La falta de delimitación normativa de los conceptos es una falencia que afecta la interpretación del derecho administrativo. De hecho, esta ausencia de precisión, conjugada con la irreflexiva religión hacia la doctrina más tradicional provoca graves incongruencias en el actual proceder de las Administraciones Públicas y los operadores legales, hasta tal punto que atribuimos consecuencias a los institutos jurídicos por razones que históricamente han carecido de fundamentación legal expresa, tal y como ocurre con las derivadas de la invalidez de los actos administrativos.

Gran parte del régimen de la invalidez de los actos administrativos descansa en dogmas del ayer, específicamente las construidas en el Derecho Romano que, aun habiendo servido para el establecimiento de una sólida teoría sobre las nulidades y anulabilidades, no logró integrarse en la vigente normativa de procedimiento administrativo común.

Desde un punto de vista estrictamente normativo, puede perfectamente observarse que la única diferencia establecida en la Ley núm. 107-13, entre nulidad y anulabilidad de los actos administrativos reside en las causas que originan cada una. Incurriendo, la norma, en una total omisión sobre los efectos o consecuencias que una declaración de nulidad o de anulabilidad pueda tener sobre la actuación singular de la Administración Pública y sobre los derechos y bienes del ciudadano afectado.

A pesar de esta ausencia de previsión normativa, se ha decidido diferenciar allí, donde la ley no lo ha hecho y, a unanimidad consentimos que de la nulidad y la anulabilidad se desprenden consecuencias dispares.

Incluso, la propia Tercera Sala de la Suprema Corte de Justicia, en la Sentencia Núm. 8 del 14 de junio de 2017, sin motivación jurídica alguna, ha sostenido que la nulidad “produce efectos retroactivos.” Lo que en sentido contrario implica, que la anulabilidad solo extingue los efectos del acto para el porvenir.

Diferenciar los efectos de la nulidad y anulabilidad en el ámbito del derecho administrativo no encuentra cabida legal. La distinción se sustenta, exclusivamente, en la convención que, indisolublemente, los juristas dominicanos han profesado al derecho civil.

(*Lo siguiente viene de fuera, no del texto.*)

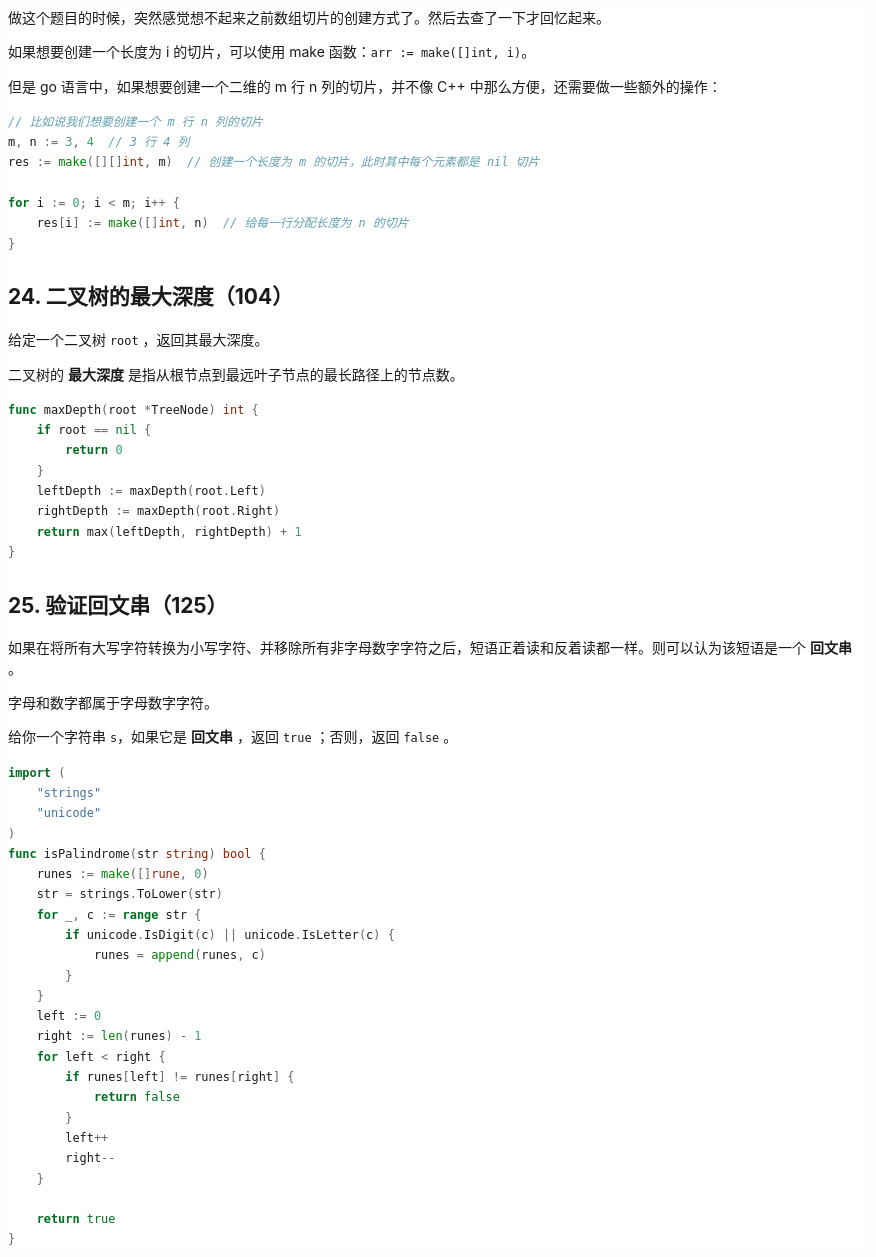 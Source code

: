 做这个题目的时候，突然感觉想不起来之前数组切片的创建方式了。然后去查了一下才回忆起来。

如果想要创建一个长度为 i 的切片，可以使用 make 函数：`arr := make([]int, i)`。

但是 go 语言中，如果想要创建一个二维的 m 行 n 列的切片，并不像 C++ 中那么方便，还需要做一些额外的操作：

```go
// 比如说我们想要创建一个 m 行 n 列的切片
m, n := 3, 4  // 3 行 4 列
res := make([][]int, m)  // 创建一个长度为 m 的切片，此时其中每个元素都是 nil 切片

for i := 0; i < m; i++ {
    res[i] := make([]int, n)  // 给每一行分配长度为 n 的切片
}
```

## 24. 二叉树的最大深度（104）

给定一个二叉树 `root` ，返回其最大深度。

二叉树的 **最大深度** 是指从根节点到最远叶子节点的最长路径上的节点数。

```go
func maxDepth(root *TreeNode) int {
    if root == nil {
        return 0
    }
    leftDepth := maxDepth(root.Left)
    rightDepth := maxDepth(root.Right)
    return max(leftDepth, rightDepth) + 1
}
```

## 25. 验证回文串（125）

如果在将所有大写字符转换为小写字符、并移除所有非字母数字字符之后，短语正着读和反着读都一样。则可以认为该短语是一个 **回文串** 。

字母和数字都属于字母数字字符。

给你一个字符串 `s`，如果它是 **回文串** ，返回 `true` ；否则，返回 `false` 。

```go
import (
	"strings"
	"unicode"
)
func isPalindrome(str string) bool {
    runes := make([]rune, 0)
    str = strings.ToLower(str)
    for _, c := range str {
        if unicode.IsDigit(c) || unicode.IsLetter(c) {
            runes = append(runes, c)
        }
    }
    left := 0
    right := len(runes) - 1
    for left < right {
        if runes[left] != runes[right] {
            return false
        }
        left++
        right--
    }

    return true
}
```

En una eventual reforma a la legislación de procedimiento administrativo común, se debe rellenar este vacío para superar esta falencia que, entre muchas otras, fue importada a nuestra Ley No. 107-13. No se podía esperar menos de una ley que se “inspiró” en otra legislación extranjera que a los dos años posteriores a la promulgación de la nacional fue derogada.